▸ What to work on
Your answer should be the full data, transcribed exactly, with no pictures in it.

▸ Data for review
========================================================================

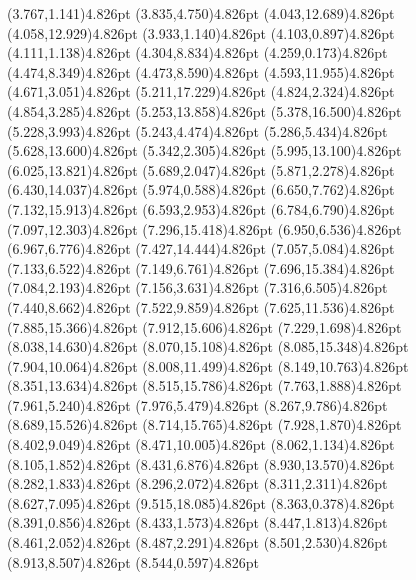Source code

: \documentclass[10pt]{article}
\begin{document}
{{\qdisk(3.767,1.141){4.826pt}%
\qdisk(3.835,4.750){4.826pt}%
\qdisk(4.043,12.689){4.826pt}%
\qdisk(4.058,12.929){4.826pt}%
\qdisk(3.933,1.140){4.826pt}%
\qdisk(4.103,0.897){4.826pt}%
\qdisk(4.111,1.138){4.826pt}%
\qdisk(4.304,8.834){4.826pt}%
\qdisk(4.259,0.173){4.826pt}%
\qdisk(4.474,8.349){4.826pt}%
\qdisk(4.473,8.590){4.826pt}%
\qdisk(4.593,11.955){4.826pt}%
\qdisk(4.671,3.051){4.826pt}%
\qdisk(5.211,17.229){4.826pt}%
\qdisk(4.824,2.324){4.826pt}%
\qdisk(4.854,3.285){4.826pt}%
\qdisk(5.253,13.858){4.826pt}%
\qdisk(5.378,16.500){4.826pt}%
\qdisk(5.228,3.993){4.826pt}%
\qdisk(5.243,4.474){4.826pt}%
\qdisk(5.286,5.434){4.826pt}%
\qdisk(5.628,13.600){4.826pt}%
\qdisk(5.342,2.305){4.826pt}%
\qdisk(5.995,13.100){4.826pt}%
\qdisk(6.025,13.821){4.826pt}%
\qdisk(5.689,2.047){4.826pt}%
\qdisk(5.871,2.278){4.826pt}%
\qdisk(6.430,14.037){4.826pt}%
\qdisk(5.974,0.588){4.826pt}%
\qdisk(6.650,7.762){4.826pt}%
\qdisk(7.132,15.913){4.826pt}%
\qdisk(6.593,2.953){4.826pt}%
\qdisk(6.784,6.790){4.826pt}%
\qdisk(7.097,12.303){4.826pt}%
\qdisk(7.296,15.418){4.826pt}%
\qdisk(6.950,6.536){4.826pt}%
\qdisk(6.967,6.776){4.826pt}%
\qdisk(7.427,14.444){4.826pt}%
\qdisk(7.057,5.084){4.826pt}%
\qdisk(7.133,6.522){4.826pt}%
\qdisk(7.149,6.761){4.826pt}%
\qdisk(7.696,15.384){4.826pt}%
\qdisk(7.084,2.193){4.826pt}%
\qdisk(7.156,3.631){4.826pt}%
\qdisk(7.316,6.505){4.826pt}%
\qdisk(7.440,8.662){4.826pt}%
\qdisk(7.522,9.859){4.826pt}%
\qdisk(7.625,11.536){4.826pt}%
\qdisk(7.885,15.366){4.826pt}%
\qdisk(7.912,15.606){4.826pt}%
\qdisk(7.229,1.698){4.826pt}%
\qdisk(8.038,14.630){4.826pt}%
\qdisk(8.070,15.108){4.826pt}%
\qdisk(8.085,15.348){4.826pt}%
\qdisk(7.904,10.064){4.826pt}%
\qdisk(8.008,11.499){4.826pt}%
\qdisk(8.149,10.763){4.826pt}%
\qdisk(8.351,13.634){4.826pt}%
\qdisk(8.515,15.786){4.826pt}%
\qdisk(7.763,1.888){4.826pt}%
\qdisk(7.961,5.240){4.826pt}%
\qdisk(7.976,5.479){4.826pt}%
\qdisk(8.267,9.786){4.826pt}%
\qdisk(8.689,15.526){4.826pt}%
\qdisk(8.714,15.765){4.826pt}%
\qdisk(7.928,1.870){4.826pt}%
\qdisk(8.402,9.049){4.826pt}%
\qdisk(8.471,10.005){4.826pt}%
\qdisk(8.062,1.134){4.826pt}%
\qdisk(8.105,1.852){4.826pt}%
\qdisk(8.431,6.876){4.826pt}%
\qdisk(8.930,13.570){4.826pt}%
\qdisk(8.282,1.833){4.826pt}%
\qdisk(8.296,2.072){4.826pt}%
\qdisk(8.311,2.311){4.826pt}%
\qdisk(8.627,7.095){4.826pt}%
\qdisk(9.515,18.085){4.826pt}%
\qdisk(8.363,0.378){4.826pt}%
\qdisk(8.391,0.856){4.826pt}%
\qdisk(8.433,1.573){4.826pt}%
\qdisk(8.447,1.813){4.826pt}%
\qdisk(8.461,2.052){4.826pt}%
\qdisk(8.487,2.291){4.826pt}%
\qdisk(8.501,2.530){4.826pt}%
\qdisk(8.913,8.507){4.826pt}%
\qdisk(8.544,0.597){4.826pt}%
}}
\end{document}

========================================================================

▸ Answer
Source code

: \documentclass[10pt]{article}
\begin{document}
{{\qdisk(3.767,1.141){4.826pt}%
\qdisk(3.835,4.750){4.826pt}%
\qdisk(4.043,12.689){4.826pt}%
\qdisk(4.058,12.929){4.826pt}%
\qdisk(3.933,1.140){4.826pt}%
\qdisk(4.103,0.897){4.826pt}%
\qdisk(4.111,1.138){4.826pt}%
\qdisk(4.304,8.834){4.826pt}%
\qdisk(4.259,0.173){4.826pt}%
\qdisk(4.474,8.349){4.826pt}%
\qdisk(4.473,8.590){4.826pt}%
\qdisk(4.593,11.955){4.826pt}%
\qdisk(4.671,3.051){4.826pt}%
\qdisk(5.211,17.229){4.826pt}%
\qdisk(4.824,2.324){4.826pt}%
\qdisk(4.854,3.285){4.826pt}%
\qdisk(5.253,13.858){4.826pt}%
\qdisk(5.378,16.500){4.826pt}%
\qdisk(5.228,3.993){4.826pt}%
\qdisk(5.243,4.474){4.826pt}%
\qdisk(5.286,5.434){4.826pt}%
\qdisk(5.628,13.600){4.826pt}%
\qdisk(5.342,2.305){4.826pt}%
\qdisk(5.995,13.100){4.826pt}%
\qdisk(6.025,13.821){4.826pt}%
\qdisk(5.689,2.047){4.826pt}%
\qdisk(5.871,2.278){4.826pt}%
\qdisk(6.430,14.037){4.826pt}%
\qdisk(5.974,0.588){4.826pt}%
\qdisk(6.650,7.762){4.826pt}%
\qdisk(7.132,15.913){4.826pt}%
\qdisk(6.593,2.953){4.826pt}%
\qdisk(6.784,6.790){4.826pt}%
\qdisk(7.097,12.303){4.826pt}%
\qdisk(7.296,15.418){4.826pt}%
\qdisk(6.950,6.536){4.826pt}%
\qdisk(6.967,6.776){4.826pt}%
\qdisk(7.427,14.444){4.826pt}%
\qdisk(7.057,5.084){4.826pt}%
\qdisk(7.133,6.522){4.826pt}%
\qdisk(7.149,6.761){4.826pt}%
\qdisk(7.696,15.384){4.826pt}%
\qdisk(7.084,2.193){4.826pt}%
\qdisk(7.156,3.631){4.826pt}%
\qdisk(7.316,6.505){4.826pt}%
\qdisk(7.440,8.662){4.826pt}%
\qdisk(7.522,9.859){4.826pt}%
\qdisk(7.625,11.536){4.826pt}%
\qdisk(7.885,15.366){4.826pt}%
\qdisk(7.912,15.606){4.826pt}%
\qdisk(7.229,1.698){4.826pt}%
\qdisk(8.038,14.630){4.826pt}%
\qdisk(8.070,15.108){4.826pt}%
\qdisk(8.085,15.348){4.826pt}%
\qdisk(7.904,10.064){4.826pt}%
\qdisk(8.008,11.499){4.826pt}%
\qdisk(8.149,10.763){4.826pt}%
\qdisk(8.351,13.634){4.826pt}%
\qdisk(8.515,15.786){4.826pt}%
\qdisk(7.763,1.888){4.826pt}%
\qdisk(7.961,5.240){4.826pt}%
\qdisk(7.976,5.479){4.826pt}%
\qdisk(8.267,9.786){4.826pt}%
\qdisk(8.689,15.526){4.826pt}%
\qdisk(8.714,15.765){4.826pt}%
\qdisk(7.928,1.870){4.826pt}%
\qdisk(8.402,9.049){4.826pt}%
\qdisk(8.471,10.005){4.826pt}%
\qdisk(8.062,1.134){4.826pt}%
\qdisk(8.105,1.852){4.826pt}%
\qdisk(8.431,6.876){4.826pt}%
\qdisk(8.930,13.570){4.826pt}%
\qdisk(8.282,1.833){4.826pt}%
\qdisk(8.296,2.072){4.826pt}%
\qdisk(8.311,2.311){4.826pt}%
\qdisk(8.627,7.095){4.826pt}%
\qdisk(9.515,18.085){4.826pt}%
\qdisk(8.363,0.378){4.826pt}%
\qdisk(8.391,0.856){4.826pt}%
\qdisk(8.433,1.573){4.826pt}%
\qdisk(8.447,1.813){4.826pt}%
\qdisk(8.461,2.052){4.826pt}%
\qdisk(8.487,2.291){4.826pt}%
\qdisk(8.501,2.530){4.826pt}%
\qdisk(8.913,8.507){4.826pt}%
\qdisk(8.544,0.597){4.826pt}%
}}
\end{document}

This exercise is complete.